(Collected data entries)
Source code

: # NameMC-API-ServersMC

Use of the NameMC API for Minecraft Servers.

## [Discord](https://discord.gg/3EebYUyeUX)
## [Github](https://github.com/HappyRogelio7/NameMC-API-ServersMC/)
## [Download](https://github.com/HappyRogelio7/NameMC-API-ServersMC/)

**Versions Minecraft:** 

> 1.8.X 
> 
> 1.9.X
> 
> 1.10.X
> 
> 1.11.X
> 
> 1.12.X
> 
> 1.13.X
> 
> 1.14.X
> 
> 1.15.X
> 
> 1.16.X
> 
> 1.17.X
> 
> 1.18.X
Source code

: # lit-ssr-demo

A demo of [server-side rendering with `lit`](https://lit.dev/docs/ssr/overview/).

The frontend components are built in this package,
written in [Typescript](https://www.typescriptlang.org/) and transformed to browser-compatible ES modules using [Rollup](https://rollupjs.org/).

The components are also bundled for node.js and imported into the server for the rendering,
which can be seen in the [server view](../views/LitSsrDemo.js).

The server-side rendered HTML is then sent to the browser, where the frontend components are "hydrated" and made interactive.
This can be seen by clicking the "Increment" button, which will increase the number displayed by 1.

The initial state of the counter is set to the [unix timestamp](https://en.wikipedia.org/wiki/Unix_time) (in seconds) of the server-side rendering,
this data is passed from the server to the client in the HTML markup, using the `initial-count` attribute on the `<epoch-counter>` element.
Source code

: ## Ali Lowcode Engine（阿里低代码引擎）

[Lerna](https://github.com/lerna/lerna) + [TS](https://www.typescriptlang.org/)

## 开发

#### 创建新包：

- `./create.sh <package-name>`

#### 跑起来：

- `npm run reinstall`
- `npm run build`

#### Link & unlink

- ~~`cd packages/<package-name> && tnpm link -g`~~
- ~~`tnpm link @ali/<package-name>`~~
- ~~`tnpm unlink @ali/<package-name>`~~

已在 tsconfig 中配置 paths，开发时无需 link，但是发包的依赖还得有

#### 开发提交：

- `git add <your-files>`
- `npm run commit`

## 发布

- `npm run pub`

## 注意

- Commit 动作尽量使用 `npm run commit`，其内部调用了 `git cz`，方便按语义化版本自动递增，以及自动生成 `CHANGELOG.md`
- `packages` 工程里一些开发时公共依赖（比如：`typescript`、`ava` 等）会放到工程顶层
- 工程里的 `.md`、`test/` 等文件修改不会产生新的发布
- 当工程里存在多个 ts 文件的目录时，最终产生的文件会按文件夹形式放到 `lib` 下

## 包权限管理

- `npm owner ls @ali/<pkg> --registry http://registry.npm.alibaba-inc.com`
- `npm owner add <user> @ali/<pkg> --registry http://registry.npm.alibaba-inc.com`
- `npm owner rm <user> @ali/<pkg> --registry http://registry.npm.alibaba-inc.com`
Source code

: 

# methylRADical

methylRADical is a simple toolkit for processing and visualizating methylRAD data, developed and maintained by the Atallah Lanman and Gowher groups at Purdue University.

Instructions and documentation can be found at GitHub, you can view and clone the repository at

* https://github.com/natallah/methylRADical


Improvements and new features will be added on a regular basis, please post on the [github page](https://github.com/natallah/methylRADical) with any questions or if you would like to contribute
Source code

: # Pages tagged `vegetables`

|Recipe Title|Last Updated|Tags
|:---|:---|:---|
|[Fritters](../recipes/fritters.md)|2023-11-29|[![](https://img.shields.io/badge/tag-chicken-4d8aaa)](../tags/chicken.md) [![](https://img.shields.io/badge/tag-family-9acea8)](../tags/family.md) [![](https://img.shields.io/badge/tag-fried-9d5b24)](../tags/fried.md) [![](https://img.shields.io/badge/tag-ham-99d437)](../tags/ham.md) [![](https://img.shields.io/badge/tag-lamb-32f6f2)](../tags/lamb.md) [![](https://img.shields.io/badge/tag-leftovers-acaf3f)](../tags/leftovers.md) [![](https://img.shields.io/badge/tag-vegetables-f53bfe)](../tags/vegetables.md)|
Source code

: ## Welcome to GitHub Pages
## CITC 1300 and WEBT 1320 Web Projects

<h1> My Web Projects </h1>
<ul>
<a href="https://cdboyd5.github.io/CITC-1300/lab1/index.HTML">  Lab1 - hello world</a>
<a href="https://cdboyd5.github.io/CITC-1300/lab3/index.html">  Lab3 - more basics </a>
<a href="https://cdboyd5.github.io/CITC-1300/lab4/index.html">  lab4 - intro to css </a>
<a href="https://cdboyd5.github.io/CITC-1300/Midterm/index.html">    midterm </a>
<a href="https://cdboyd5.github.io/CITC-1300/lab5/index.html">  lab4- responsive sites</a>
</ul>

Task statement:
Please show, exactly as written, every line above that contains the word "components".

Exercise answer:
The frontend components are built in this package,
The components are also bundled for node.js and imported into the server for the rendering,
The server-side rendered HTML is then sent to the browser, where the frontend components are "hydrated" and made interactive.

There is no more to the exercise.